- REQUIREMENT: Give every line from the entries that contains "what".

*** Begin section ***

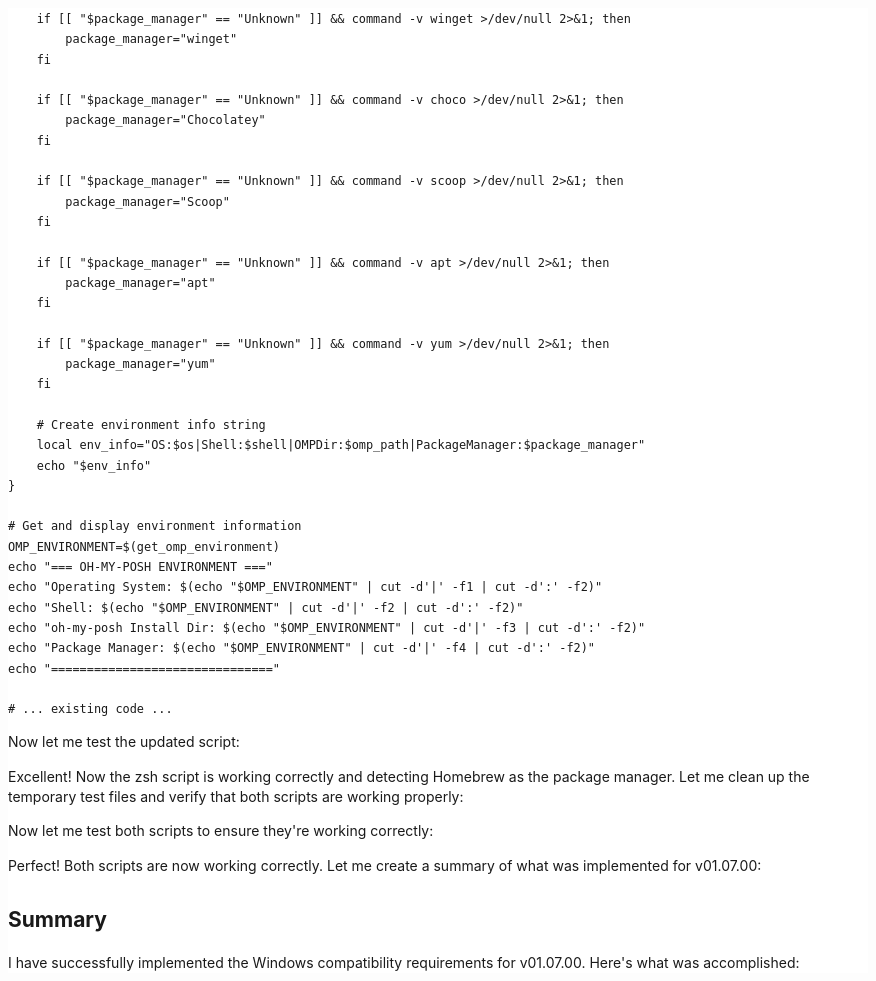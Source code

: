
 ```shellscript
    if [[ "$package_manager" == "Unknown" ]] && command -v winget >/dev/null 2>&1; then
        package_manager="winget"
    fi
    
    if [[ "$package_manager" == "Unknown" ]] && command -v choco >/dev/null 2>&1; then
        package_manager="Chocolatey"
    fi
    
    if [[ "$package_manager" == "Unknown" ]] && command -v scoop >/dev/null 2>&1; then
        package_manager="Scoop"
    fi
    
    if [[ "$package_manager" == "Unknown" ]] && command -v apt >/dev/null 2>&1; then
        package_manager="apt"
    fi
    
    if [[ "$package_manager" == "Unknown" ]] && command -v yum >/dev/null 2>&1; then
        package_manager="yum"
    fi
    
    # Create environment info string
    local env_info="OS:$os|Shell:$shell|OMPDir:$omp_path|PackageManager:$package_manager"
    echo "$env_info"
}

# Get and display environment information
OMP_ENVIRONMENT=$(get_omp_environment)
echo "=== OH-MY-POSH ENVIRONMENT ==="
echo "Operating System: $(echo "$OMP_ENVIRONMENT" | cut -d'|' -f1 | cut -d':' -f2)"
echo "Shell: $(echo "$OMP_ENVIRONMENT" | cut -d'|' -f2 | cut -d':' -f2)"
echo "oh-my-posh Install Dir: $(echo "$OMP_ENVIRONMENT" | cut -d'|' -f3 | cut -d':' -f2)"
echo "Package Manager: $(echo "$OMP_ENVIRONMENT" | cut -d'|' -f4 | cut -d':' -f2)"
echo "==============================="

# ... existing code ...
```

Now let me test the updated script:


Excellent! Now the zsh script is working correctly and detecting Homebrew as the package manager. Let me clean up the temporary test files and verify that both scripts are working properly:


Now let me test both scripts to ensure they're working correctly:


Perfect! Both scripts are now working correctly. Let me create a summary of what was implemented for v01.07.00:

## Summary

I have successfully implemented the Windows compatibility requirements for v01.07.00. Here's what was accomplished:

*** End section ***
*** Begin section ***

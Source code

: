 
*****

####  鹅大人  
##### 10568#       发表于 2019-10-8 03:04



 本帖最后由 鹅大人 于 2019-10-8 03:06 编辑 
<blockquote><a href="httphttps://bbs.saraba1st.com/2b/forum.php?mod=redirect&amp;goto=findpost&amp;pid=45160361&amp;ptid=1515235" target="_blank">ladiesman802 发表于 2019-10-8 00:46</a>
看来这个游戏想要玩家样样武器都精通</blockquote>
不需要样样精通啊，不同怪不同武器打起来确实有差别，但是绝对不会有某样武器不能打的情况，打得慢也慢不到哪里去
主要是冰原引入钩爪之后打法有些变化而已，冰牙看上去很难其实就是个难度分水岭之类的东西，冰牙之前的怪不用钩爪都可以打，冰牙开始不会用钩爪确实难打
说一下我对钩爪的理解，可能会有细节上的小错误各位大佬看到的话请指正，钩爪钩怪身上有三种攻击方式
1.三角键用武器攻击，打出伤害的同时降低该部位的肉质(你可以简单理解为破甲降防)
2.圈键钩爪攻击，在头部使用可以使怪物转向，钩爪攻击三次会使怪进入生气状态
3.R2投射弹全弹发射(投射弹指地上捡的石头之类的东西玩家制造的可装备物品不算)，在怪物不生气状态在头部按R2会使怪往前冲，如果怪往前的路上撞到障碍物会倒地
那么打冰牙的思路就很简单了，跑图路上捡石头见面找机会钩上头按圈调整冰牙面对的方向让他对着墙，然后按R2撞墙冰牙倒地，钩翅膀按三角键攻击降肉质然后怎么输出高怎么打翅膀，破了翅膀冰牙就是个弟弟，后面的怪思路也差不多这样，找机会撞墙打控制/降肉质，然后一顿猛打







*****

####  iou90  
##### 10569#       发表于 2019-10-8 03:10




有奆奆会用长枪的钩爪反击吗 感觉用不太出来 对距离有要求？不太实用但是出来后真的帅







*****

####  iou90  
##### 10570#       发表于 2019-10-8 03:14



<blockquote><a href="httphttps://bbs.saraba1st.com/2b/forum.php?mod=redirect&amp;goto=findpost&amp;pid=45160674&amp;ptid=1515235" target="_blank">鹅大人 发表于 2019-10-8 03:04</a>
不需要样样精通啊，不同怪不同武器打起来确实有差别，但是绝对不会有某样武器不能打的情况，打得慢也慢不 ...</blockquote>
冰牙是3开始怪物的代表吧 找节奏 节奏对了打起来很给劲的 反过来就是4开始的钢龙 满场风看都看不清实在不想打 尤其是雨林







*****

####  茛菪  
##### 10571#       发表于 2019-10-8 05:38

*** End section ***

- REPLY TO THE TASK:
Perfect! Both scripts are now working correctly. Let me create a summary of what was implemented for v01.07.00:
I have successfully implemented the Windows compatibility requirements for v01.07.00. Here's what was accomplished:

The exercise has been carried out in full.